Nachdem ich weitere 6 km durch die Auslaufzone latschen muss werden auch meine Beine etwas steifer und ich entscheide mich dafür Janna noch etwas warten zu lassen und mich bei den Massagen anzustellen.
Herrlich. Erst 10 Minuten lang in der Sonne liegend mit dem Kerl vor mir gequasselt und dann die beste Massage meines Lebens bekommen. Die beiden Mädels bieten mir an das ich noch länger liegen bleiben soll, die Männerbeine wären immer so breit und behaart, das scheint bei mir leichter zu gehen.
Aber der Typ hinter mir schöpft Verdacht und wird ungeduldig.
Als ich endlich aus dem abgesperrten Bereich raus- und auf Janna (und Falk! Der tatsächlich noch Stunden auf mich gewartet hat!) zukomme fange ich erst richtig an mich zu freuen. Ich habe es geschafft.
Und ich glaube besser hätte es für mich nicht laufen können. Am Anfang war es geplant dass ich den Marathon mit meinem Freund laufe. Als sich dann aber rausstellte das er nicht nur zum trainieren aus beruflichen Gründen keine Zeit hat sondern auch nicht dabei sein wird wurde es eben zu meinem Marathon. Und genau das war es auch.
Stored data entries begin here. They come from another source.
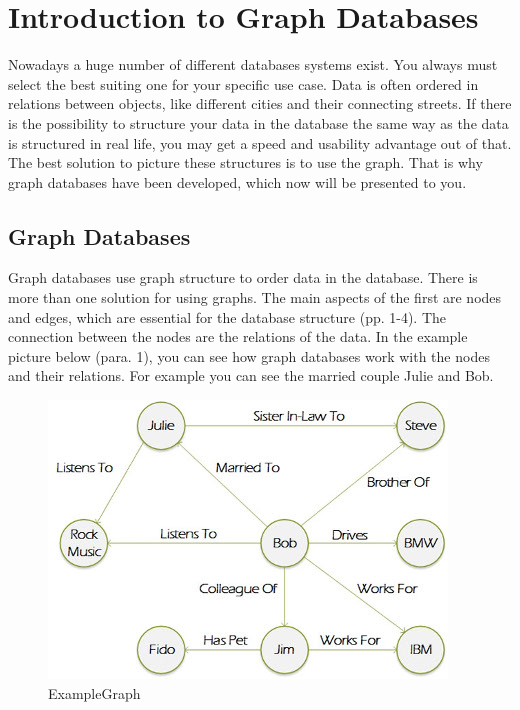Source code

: \section{Introduction to Graph Databases}

Nowadays a huge number of different databases systems exist. You always must select the best suiting one for your specific use case. Data is often ordered in relations between objects, like different cities and their connecting streets. 
If there is the possibility to structure your data in the database the same way as the data is structured in real life, you may get a speed and usability advantage out of that. The best solution to picture these structures is to use the graph. That is why graph databases have been developed, which now will be presented to you.

\subsection{Graph Databases}

Graph databases use graph structure to order data in the database. There is more than one solution for using graphs. The main aspects of the first are nodes and edges, which are essential for the database structure \cite{RobinsonWebberEifrem.2013}(pp. 1-4).
The connection between the nodes are the relations of the data. In the example picture below \cite{Rouse.2016}(para. 1), you can see how graph databases work with the nodes and their relations. For example you can see the married couple Julie and Bob.

\begin{figure}[H]
	\includegraphics[width=\linewidth,keepaspectratio]{images/neo4j/IntroExampleGraph.JPG}
	\caption{ExampleGraph}
\end{figure}

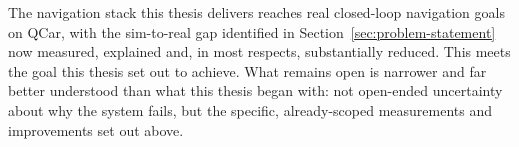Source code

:The navigation stack this thesis delivers reaches real closed-loop
navigation goals on QCar, with the sim-to-real gap identified in
Section~\ref{sec:problem-statement} now measured, explained and, in
most respects, substantially reduced. This meets the goal this thesis
set out to achieve. What remains open is narrower and far better
understood than what this thesis began with: not open-ended
uncertainty about why the system fails, but the specific,
already-scoped measurements and improvements set out above.
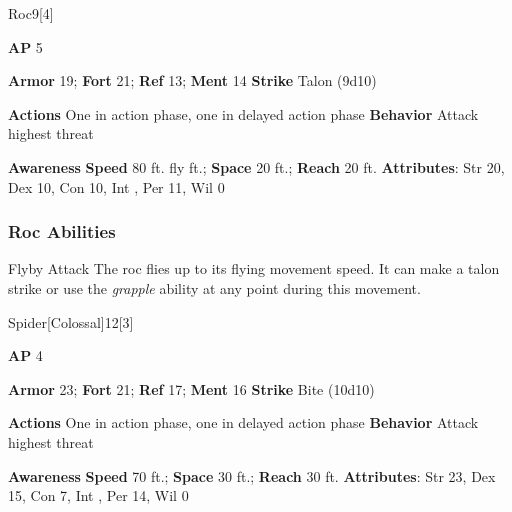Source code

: \begin{monsection}{Roc}{9}[4]
\vspace{-1em}\vspace{-1em}
\begin{spellcontent}
\begin{spelltargetinginfo}
{\textbf{AP} 5}

\pari \textbf{Armor} 19;
\textbf{Fort} 21;
\textbf{Ref} 13;
\textbf{Ment} 14
\pari \textbf{Strike} Talon  (9d10)


\pari \textbf{Actions} One in action phase, one in delayed action phase
\pari \textbf{Behavior} Attack highest threat
\end{spelltargetinginfo}
\end{spellcontent}

\begin{monsterfooter}
\pari \textbf{Awareness} 
\pari \textbf{Speed} 80 ft. fly ft.;
\textbf{Space} 20 ft.;
\textbf{Reach} 20 ft.
\pari \textbf{Attributes}:
Str 20,
Dex 10,
Con 10,
Int ,
Per 11,
Wil 0
\end{monsterfooter}
\end{monsection}


\subsubsection{Roc Abilities}

\begin{freeability}{Flyby Attack}
The roc flies up to its flying movement speed.
It can make a talon strike or use the \textit{grapple} ability at any point during this movement.
\end{freeability}

\begin{monsection}{Spider}[Colossal]{12}[3]
\vspace{-1em}\vspace{-1em}
\begin{spellcontent}
\begin{spelltargetinginfo}
{\textbf{AP} 4}

\pari \textbf{Armor} 23;
\textbf{Fort} 21;
\textbf{Ref} 17;
\textbf{Ment} 16
\pari \textbf{Strike} Bite  (10d10)


\pari \textbf{Actions} One in action phase, one in delayed action phase
\pari \textbf{Behavior} Attack highest threat
\end{spelltargetinginfo}
\end{spellcontent}

\begin{monsterfooter}
\pari \textbf{Awareness} 
\pari \textbf{Speed} 70 ft.;
\textbf{Space} 30 ft.;
\textbf{Reach} 30 ft.
\pari \textbf{Attributes}:
Str 23,
Dex 15,
Con 7,
Int ,
Per 14,
Wil 0
\end{monsterfooter}
\end{monsection}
Ich habe es geschafft etwas durchzuziehen ohne dass ich eine Abkürzung nehmen konnte und ich habe die Zähne zusammengebissen obwohl es nicht einfach war.
Trotzdem tat es gut jemandem am Rand zu haben der an mich glaubt und es mir damit einfacher gemacht hat an mich selber zu glauben.
Das Finisher T-Shirt ist mir zwar ein bisschen zu groß aber hey, besser als es bei e-bay zu verkaufen.